### Task
Everything from the line holding "3: 10.057 ops/ms" through the last line below is needed; please reproduce those lines exactly, adding nothing.

### Records

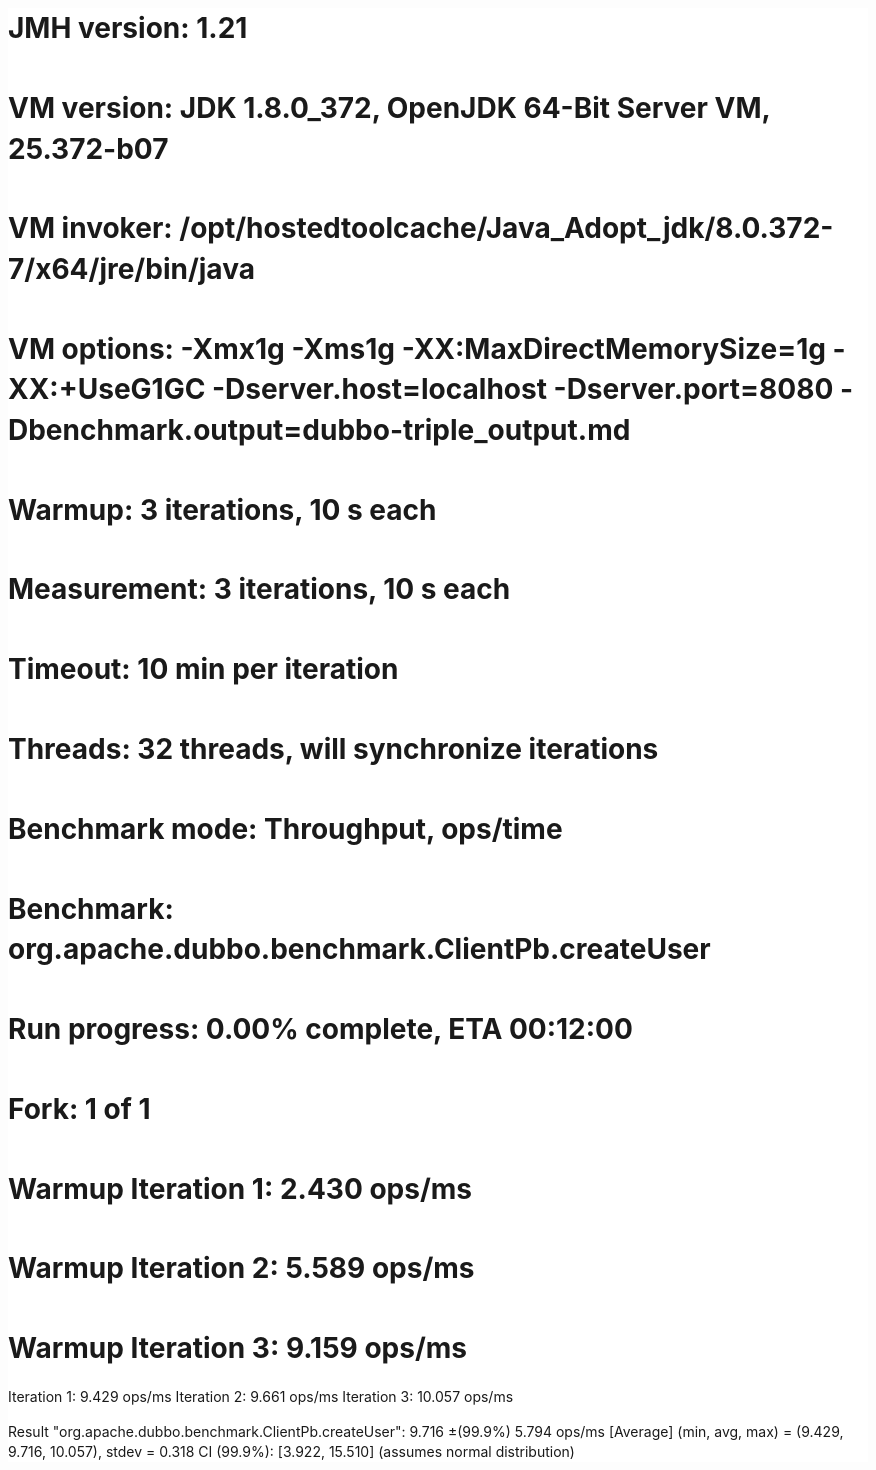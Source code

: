 # JMH version: 1.21
# VM version: JDK 1.8.0_372, OpenJDK 64-Bit Server VM, 25.372-b07
# VM invoker: /opt/hostedtoolcache/Java_Adopt_jdk/8.0.372-7/x64/jre/bin/java
# VM options: -Xmx1g -Xms1g -XX:MaxDirectMemorySize=1g -XX:+UseG1GC -Dserver.host=localhost -Dserver.port=8080 -Dbenchmark.output=dubbo-triple_output.md
# Warmup: 3 iterations, 10 s each
# Measurement: 3 iterations, 10 s each
# Timeout: 10 min per iteration
# Threads: 32 threads, will synchronize iterations
# Benchmark mode: Throughput, ops/time
# Benchmark: org.apache.dubbo.benchmark.ClientPb.createUser

# Run progress: 0.00% complete, ETA 00:12:00
# Fork: 1 of 1
# Warmup Iteration   1: 2.430 ops/ms
# Warmup Iteration   2: 5.589 ops/ms
# Warmup Iteration   3: 9.159 ops/ms
Iteration   1: 9.429 ops/ms
Iteration   2: 9.661 ops/ms
Iteration   3: 10.057 ops/ms


Result "org.apache.dubbo.benchmark.ClientPb.createUser":
  9.716 ±(99.9%) 5.794 ops/ms [Average]
  (min, avg, max) = (9.429, 9.716, 10.057), stdev = 0.318
  CI (99.9%): [3.922, 15.510] (assumes normal distribution)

### Solved exercise
Iteration   3: 10.057 ops/ms


Result "org.apache.dubbo.benchmark.ClientPb.createUser":
  9.716 ±(99.9%) 5.794 ops/ms [Average]
  (min, avg, max) = (9.429, 9.716, 10.057), stdev = 0.318
  CI (99.9%): [3.922, 15.510] (assumes normal distribution)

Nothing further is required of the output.